Nell'agricoltura estensiva tradizionale, invece, si fa scarso uso di macchinari e gli investimenti sono minimi. Tale tipo di agricoltura si differenzia da quella intensiva, proprio per la quantità di input immessi per unità di superficie. I suoli devono essere molto estesi, e spesso una parte di essi è lasciata a riposo (maggese) o adibita al pascolo. È tipica del latifondo e delle grandi estensioni di coltivazioni.
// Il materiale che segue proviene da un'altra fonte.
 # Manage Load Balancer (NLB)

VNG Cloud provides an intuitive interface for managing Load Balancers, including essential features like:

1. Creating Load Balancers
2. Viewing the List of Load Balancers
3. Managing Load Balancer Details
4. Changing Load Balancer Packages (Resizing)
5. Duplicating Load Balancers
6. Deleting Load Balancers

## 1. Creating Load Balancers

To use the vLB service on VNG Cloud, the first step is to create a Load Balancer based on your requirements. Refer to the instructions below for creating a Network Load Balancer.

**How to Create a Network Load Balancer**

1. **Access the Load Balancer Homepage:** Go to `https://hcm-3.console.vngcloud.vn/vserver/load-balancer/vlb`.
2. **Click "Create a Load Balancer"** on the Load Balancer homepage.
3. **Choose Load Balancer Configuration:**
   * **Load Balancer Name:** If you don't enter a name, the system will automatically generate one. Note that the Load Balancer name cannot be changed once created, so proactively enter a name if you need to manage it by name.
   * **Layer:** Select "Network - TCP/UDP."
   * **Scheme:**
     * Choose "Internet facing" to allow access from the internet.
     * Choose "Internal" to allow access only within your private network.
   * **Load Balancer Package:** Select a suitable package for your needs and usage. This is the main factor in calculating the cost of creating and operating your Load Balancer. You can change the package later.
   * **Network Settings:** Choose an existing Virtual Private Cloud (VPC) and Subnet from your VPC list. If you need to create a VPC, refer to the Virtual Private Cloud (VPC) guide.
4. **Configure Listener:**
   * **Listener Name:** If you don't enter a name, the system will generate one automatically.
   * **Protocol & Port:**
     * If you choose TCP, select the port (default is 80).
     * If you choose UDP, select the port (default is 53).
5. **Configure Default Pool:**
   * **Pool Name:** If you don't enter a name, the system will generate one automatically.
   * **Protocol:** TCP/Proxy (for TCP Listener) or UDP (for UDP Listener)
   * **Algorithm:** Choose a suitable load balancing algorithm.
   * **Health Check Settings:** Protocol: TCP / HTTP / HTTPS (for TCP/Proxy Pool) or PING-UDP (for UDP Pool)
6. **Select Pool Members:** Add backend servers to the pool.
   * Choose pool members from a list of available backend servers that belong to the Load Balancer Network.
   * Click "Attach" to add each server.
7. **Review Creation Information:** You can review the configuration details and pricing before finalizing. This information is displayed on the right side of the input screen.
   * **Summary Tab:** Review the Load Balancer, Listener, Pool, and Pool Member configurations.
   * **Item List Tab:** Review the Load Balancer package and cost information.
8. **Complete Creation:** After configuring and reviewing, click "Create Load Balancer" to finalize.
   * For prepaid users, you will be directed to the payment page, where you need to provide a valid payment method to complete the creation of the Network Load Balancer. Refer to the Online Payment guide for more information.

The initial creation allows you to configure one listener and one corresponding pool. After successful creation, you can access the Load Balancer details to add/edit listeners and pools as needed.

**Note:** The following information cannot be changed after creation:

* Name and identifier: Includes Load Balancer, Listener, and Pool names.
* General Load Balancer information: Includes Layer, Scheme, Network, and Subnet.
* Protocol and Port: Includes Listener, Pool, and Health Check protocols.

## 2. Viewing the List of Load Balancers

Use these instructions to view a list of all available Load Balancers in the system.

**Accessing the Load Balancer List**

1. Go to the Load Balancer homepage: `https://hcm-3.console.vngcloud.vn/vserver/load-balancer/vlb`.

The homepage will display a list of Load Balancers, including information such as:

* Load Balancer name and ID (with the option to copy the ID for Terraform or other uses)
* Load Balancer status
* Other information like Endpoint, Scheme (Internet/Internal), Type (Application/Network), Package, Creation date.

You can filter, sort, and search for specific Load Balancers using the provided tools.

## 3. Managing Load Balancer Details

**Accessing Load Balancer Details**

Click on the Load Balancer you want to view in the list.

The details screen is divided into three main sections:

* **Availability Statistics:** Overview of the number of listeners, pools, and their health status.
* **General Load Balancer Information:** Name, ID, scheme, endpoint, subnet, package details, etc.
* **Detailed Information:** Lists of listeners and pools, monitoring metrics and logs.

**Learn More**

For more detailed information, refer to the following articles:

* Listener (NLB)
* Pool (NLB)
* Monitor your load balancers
Da questo punto di vista, l'agricoltura estensiva è più rispettosa e sostenibile per l'ambiente di quella intensiva. L'eccessiva immissione di input e di energia di quest'ultima supera infatti la capacità di assorbimento del terreno e dell'ambiente, dando vita a fenomeni di inquinamento anche preoccupanti. Un esempio tipico è l'inquinamento delle falde acquifere dovuto all'utilizzo eccessivo di fertilizzanti, che, assieme alle acque reflue, raggiungono i corsi d'acqua e infine il mare, causando il fenomeno dell'eutrofizzazione. Questo, però, non significa che l'agricoltura estensiva non faccia uso di questi input, come accade, invece, per l'agricoltura biologica.

In genere, colture praticate in agricoltura estensiva sono cereali, erba medica, foraggere. È praticata soprattutto nei paesi in via di sviluppo dell'area africana, asiatica, ed americana. Il paesaggio tipico è il pascolo. L'agricoltura estensiva caratterizza gli Stati Uniti, l'Australia, l'Argentina e l'Europa Orientale.